PROBLEM TO WORK ON ▸ From the entries below, reproduce exactly the line containing "- [部署要求](#running_requirements)", the line containing "Package requirements：", and every line in between, with nothing added.

--------------------------------------------------

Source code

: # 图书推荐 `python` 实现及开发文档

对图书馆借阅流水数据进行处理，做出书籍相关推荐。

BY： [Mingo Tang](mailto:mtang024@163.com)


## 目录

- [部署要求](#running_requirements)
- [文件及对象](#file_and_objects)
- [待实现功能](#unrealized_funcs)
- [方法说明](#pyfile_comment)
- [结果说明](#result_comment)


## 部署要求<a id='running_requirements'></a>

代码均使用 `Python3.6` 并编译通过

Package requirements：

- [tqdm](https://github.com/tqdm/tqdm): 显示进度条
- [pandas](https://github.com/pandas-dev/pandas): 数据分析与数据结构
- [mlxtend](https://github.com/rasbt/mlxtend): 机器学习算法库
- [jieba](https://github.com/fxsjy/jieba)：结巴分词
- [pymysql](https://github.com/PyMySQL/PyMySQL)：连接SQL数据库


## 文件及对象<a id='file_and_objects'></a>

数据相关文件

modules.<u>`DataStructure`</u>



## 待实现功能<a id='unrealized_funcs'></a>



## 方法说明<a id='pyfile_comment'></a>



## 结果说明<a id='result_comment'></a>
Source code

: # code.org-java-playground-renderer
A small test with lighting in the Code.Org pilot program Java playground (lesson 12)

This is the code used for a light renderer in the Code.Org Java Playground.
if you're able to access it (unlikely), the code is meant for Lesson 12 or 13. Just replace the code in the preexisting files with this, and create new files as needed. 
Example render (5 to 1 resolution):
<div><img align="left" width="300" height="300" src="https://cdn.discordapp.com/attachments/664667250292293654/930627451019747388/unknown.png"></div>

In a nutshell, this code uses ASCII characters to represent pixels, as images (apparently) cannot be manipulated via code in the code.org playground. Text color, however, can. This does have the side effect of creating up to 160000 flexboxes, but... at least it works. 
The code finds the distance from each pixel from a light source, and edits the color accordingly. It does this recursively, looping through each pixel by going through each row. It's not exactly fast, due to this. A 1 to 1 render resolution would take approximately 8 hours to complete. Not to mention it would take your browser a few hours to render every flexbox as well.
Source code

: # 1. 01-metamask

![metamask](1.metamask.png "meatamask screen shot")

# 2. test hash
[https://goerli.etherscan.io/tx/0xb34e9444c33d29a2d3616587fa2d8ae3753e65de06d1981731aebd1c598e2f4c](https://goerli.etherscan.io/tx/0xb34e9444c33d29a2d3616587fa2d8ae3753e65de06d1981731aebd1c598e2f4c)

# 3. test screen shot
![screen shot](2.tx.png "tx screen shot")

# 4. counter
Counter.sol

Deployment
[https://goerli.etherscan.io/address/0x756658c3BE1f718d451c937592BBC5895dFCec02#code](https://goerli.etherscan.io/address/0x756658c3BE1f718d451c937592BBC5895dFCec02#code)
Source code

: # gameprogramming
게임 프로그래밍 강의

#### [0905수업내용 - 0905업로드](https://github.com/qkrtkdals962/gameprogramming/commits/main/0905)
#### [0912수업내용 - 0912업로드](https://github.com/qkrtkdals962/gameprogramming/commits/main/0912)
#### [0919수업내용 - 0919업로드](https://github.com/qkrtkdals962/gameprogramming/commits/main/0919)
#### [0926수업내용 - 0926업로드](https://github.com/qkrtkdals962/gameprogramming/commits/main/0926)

--------------------------------------------------

RESULT OF THIS TASK ▸
- [部署要求](#running_requirements)
- [文件及对象](#file_and_objects)
- [待实现功能](#unrealized_funcs)
- [方法说明](#pyfile_comment)
- [结果说明](#result_comment)


## 部署要求<a id='running_requirements'></a>

代码均使用 `Python3.6` 并编译通过

Package requirements：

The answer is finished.